Youth sports offer incredible benefits-teamwork, discipline, physical fitness but they also carry the risk of injury. Today, young athletes are stronger, faster and push themselves harder than ever before. This has led to an increase in injury rates in youth sports. There are proven ways to minimize the risk of injury. Here are few tips from Stanford Children’s Health Sports Medicine Experts.
- Prepare For Season: Training should not just focus on the sport itself-incorporating cross training exercises and conditioning can improve overall fitness.
- Always Warm Up: A proper warm up increased blood flow to the muscles, improving flexibility and performance.

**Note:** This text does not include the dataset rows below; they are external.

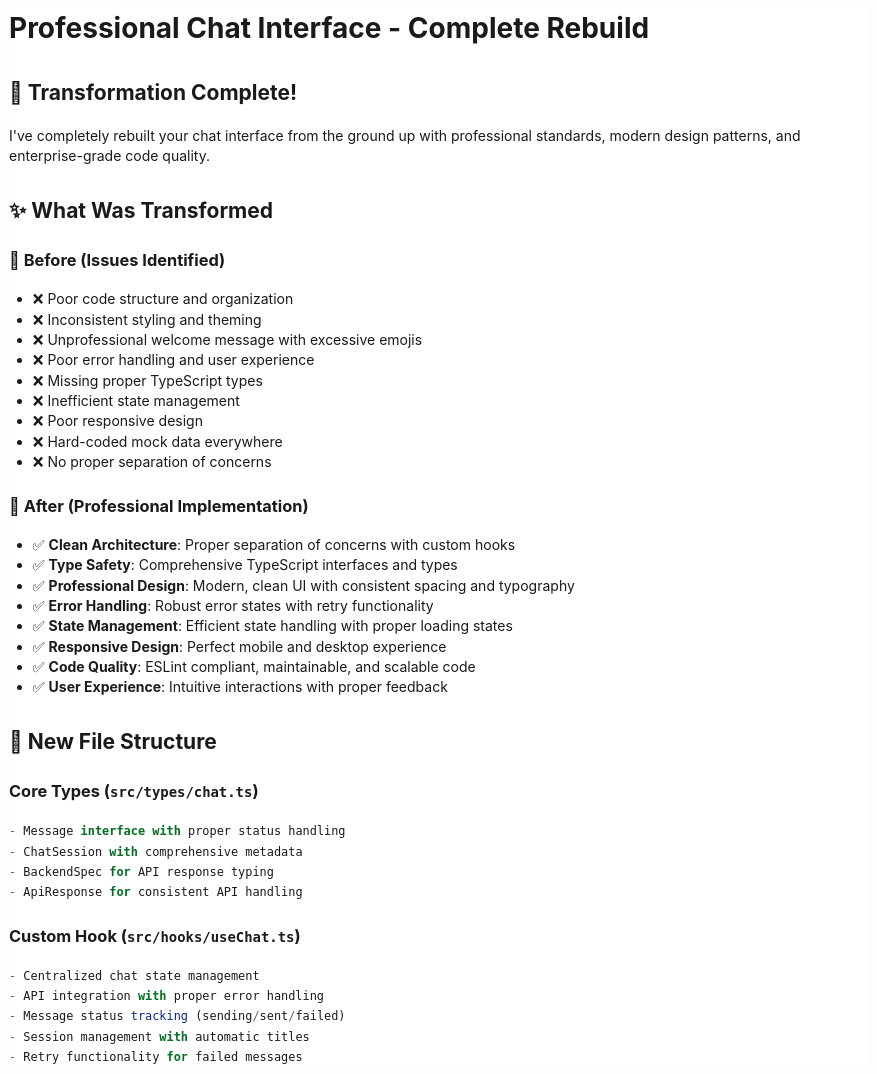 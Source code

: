 # Professional Chat Interface - Complete Rebuild

## 🎉 **Transformation Complete!**

I've completely rebuilt your chat interface from the ground up with professional standards, modern design patterns, and enterprise-grade code quality.

## ✨ **What Was Transformed**

### 🔧 **Before (Issues Identified)**
- ❌ Poor code structure and organization
- ❌ Inconsistent styling and theming
- ❌ Unprofessional welcome message with excessive emojis
- ❌ Poor error handling and user experience
- ❌ Missing proper TypeScript types
- ❌ Inefficient state management
- ❌ Poor responsive design
- ❌ Hard-coded mock data everywhere
- ❌ No proper separation of concerns

### 🚀 **After (Professional Implementation)**
- ✅ **Clean Architecture**: Proper separation of concerns with custom hooks
- ✅ **Type Safety**: Comprehensive TypeScript interfaces and types
- ✅ **Professional Design**: Modern, clean UI with consistent spacing and typography
- ✅ **Error Handling**: Robust error states with retry functionality
- ✅ **State Management**: Efficient state handling with proper loading states
- ✅ **Responsive Design**: Perfect mobile and desktop experience
- ✅ **Code Quality**: ESLint compliant, maintainable, and scalable code
- ✅ **User Experience**: Intuitive interactions with proper feedback

## 📁 **New File Structure**

### **Core Types** (`src/types/chat.ts`)
```typescript
- Message interface with proper status handling
- ChatSession with comprehensive metadata
- BackendSpec for API response typing
- ApiResponse for consistent API handling
```

### **Custom Hook** (`src/hooks/useChat.ts`)
```typescript
- Centralized chat state management
- API integration with proper error handling
- Message status tracking (sending/sent/failed)
- Session management with automatic titles
- Retry functionality for failed messages
```
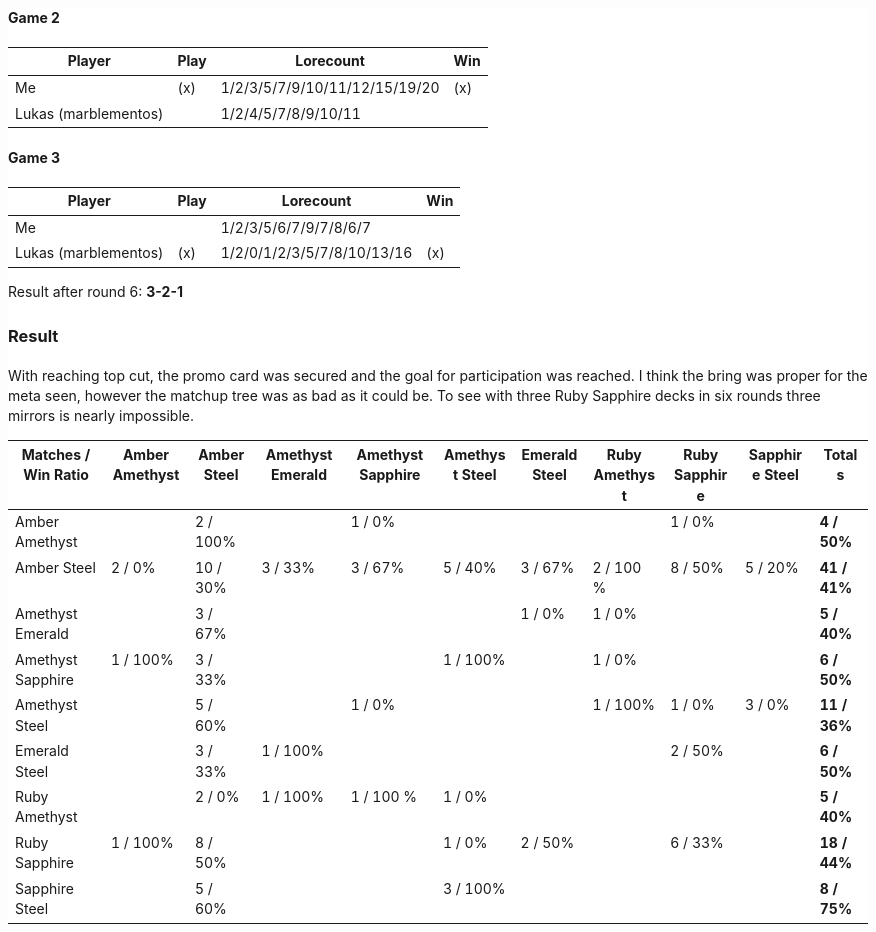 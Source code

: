 #### Game 2

| Player               | Play | Lorecount                     | Win |
| -------------------- | ---- | ----------------------------- | --- |
| Me                   | (x)  | 1/2/3/5/7/9/10/11/12/15/19/20 | (x) |
| Lukas (marblementos) |      | 1/2/4/5/7/8/9/10/11           |     |

#### Game 3

| Player               | Play | Lorecount                  | Win |
| -------------------- | ---- | -------------------------- | --- |
| Me                   |      | 1/2/3/5/6/7/9/7/8/6/7      |     |
| Lukas (marblementos) | (x)  | 1/2/0/1/2/3/5/7/8/10/13/16 | (x) |

Result after round 6: **3-2-1**

### Result

With reaching top cut, the promo card was secured and the goal for participation was reached. I think the bring was proper for the meta seen, however the matchup tree was as bad as it could be. To see with three Ruby Sapphire decks in six rounds three mirrors is nearly impossible.

| Matches / Win Ratio | Amber Amethyst | Amber Steel | Amethyst Emerald | Amethyst Sapphire | Amethyst Steel | Emerald Steel | Ruby Amethyst | Ruby Sapphire | Sapphire Steel | **Totals**   |
| ------------------- | -------------- | ----------- | ---------------- | ----------------- | -------------- | ------------- | ------------- | ------------- | -------------- | ------------ |
| Amber Amethyst      |                | 2 / 100%    |                  | 1 / 0%            |                |               |               | 1 / 0%        |                | **4 / 50%**  |
| Amber Steel         | 2 / 0%         | 10 / 30%    | 3 / 33%          | 3 / 67%           | 5 / 40%        | 3 / 67%       | 2 / 100 %     | 8 / 50%       | 5 / 20%        | **41 / 41%** |
| Amethyst Emerald    |                | 3 / 67%     |                  |                   |                | 1 / 0%        | 1 / 0%        |               |                | **5 / 40%**  |
| Amethyst Sapphire   | 1 / 100%       | 3 / 33%     |                  |                   | 1 / 100%       |               | 1 / 0%        |               |                | **6 / 50%**  |
| Amethyst Steel      |                | 5 / 60%     |                  | 1 / 0%            |                |               | 1 / 100%      | 1 / 0%        | 3 / 0%         | **11 / 36%** |
| Emerald Steel       |                | 3 / 33%     | 1 / 100%         |                   |                |               |               | 2 / 50%       |                | **6 / 50%**  |
| Ruby Amethyst       |                | 2 / 0%      | 1 / 100%         | 1 / 100 %         | 1 / 0%         |               |               |               |                | **5 / 40%**  |
| Ruby Sapphire       | 1 / 100%       | 8 / 50%     |                  |                   | 1 / 0%         | 2 / 50%       |               | 6 / 33%       |                | **18 / 44%** |
| Sapphire Steel      |                | 5 / 60%     |                  |                   | 3 / 100%       |               |               |               |                | **8 / 75%**  |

Perform 5 to 10 minutes of aerobic activity followed up flexibility movements like high knees, butt kicks, skipping and arm circles.

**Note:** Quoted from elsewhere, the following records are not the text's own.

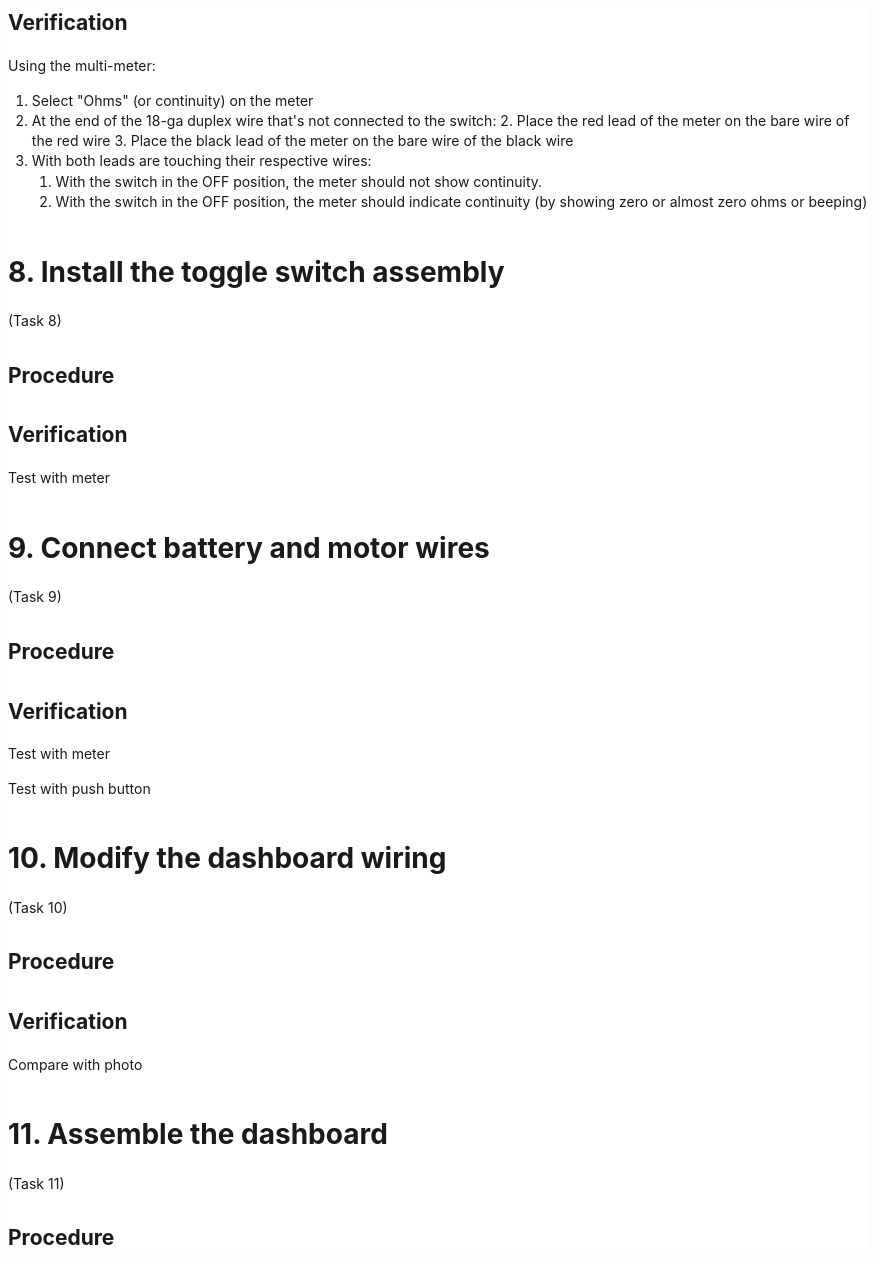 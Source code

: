 ## Verification

Using the multi-meter:
1. Select "Ohms" (or continuity) on the meter
2. At the end of the 18-ga duplex wire that's not connected to the switch: 
	2. Place the red lead of the meter on the bare wire of the red wire 
	3. Place the black lead of the meter on the bare wire of the black wire
4. With both leads are touching their respective wires:
	1. With the switch in the OFF position, the meter should not show continuity.
	2. With the switch in the OFF position, the meter should indicate continuity (by showing zero or almost zero ohms or beeping)

# 8. Install the toggle switch assembly
(Task 8)

## Procedure

## Verification
Test with meter

# 9. Connect battery and motor wires
(Task 9)

## Procedure

## Verification

Test with meter

Test with push button

# 10. Modify the dashboard wiring
(Task 10)

## Procedure

## Verification

Compare with photo

# 11. Assemble the dashboard
(Task 11)

## Procedure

- Make Training Changes Gradually: Returning to a new season or after taking time off, ease the transition back to sport.
- Listen to your body: Spend extra time on tight areas during warm up and ice sore areas after practice. Modify non-essential aspects of training, when possible.
- Eat, drink and sleep for peak performance: A growing athlete needs adequate sleep- 8-10hours per night is ideal. Adequate hydration and easting a small protein-rich snack or drink immediately after activity will improve recovery and performance.
- Create an off season: Injury rates, fatigue and burnout increase significantly with year-round sports participation. It is recommended that you take 4 weeks off from a single sport each year and take advantage of other sports and physical activities during that time
- Ge a Pre-Season Physical: Before the season begins, schedule a pre-season physician to ensure your athlete is in peak condition.
By Taking these preventive steps, young athletes can reduce their risk of injury and enjoy a successful, healthy sports season.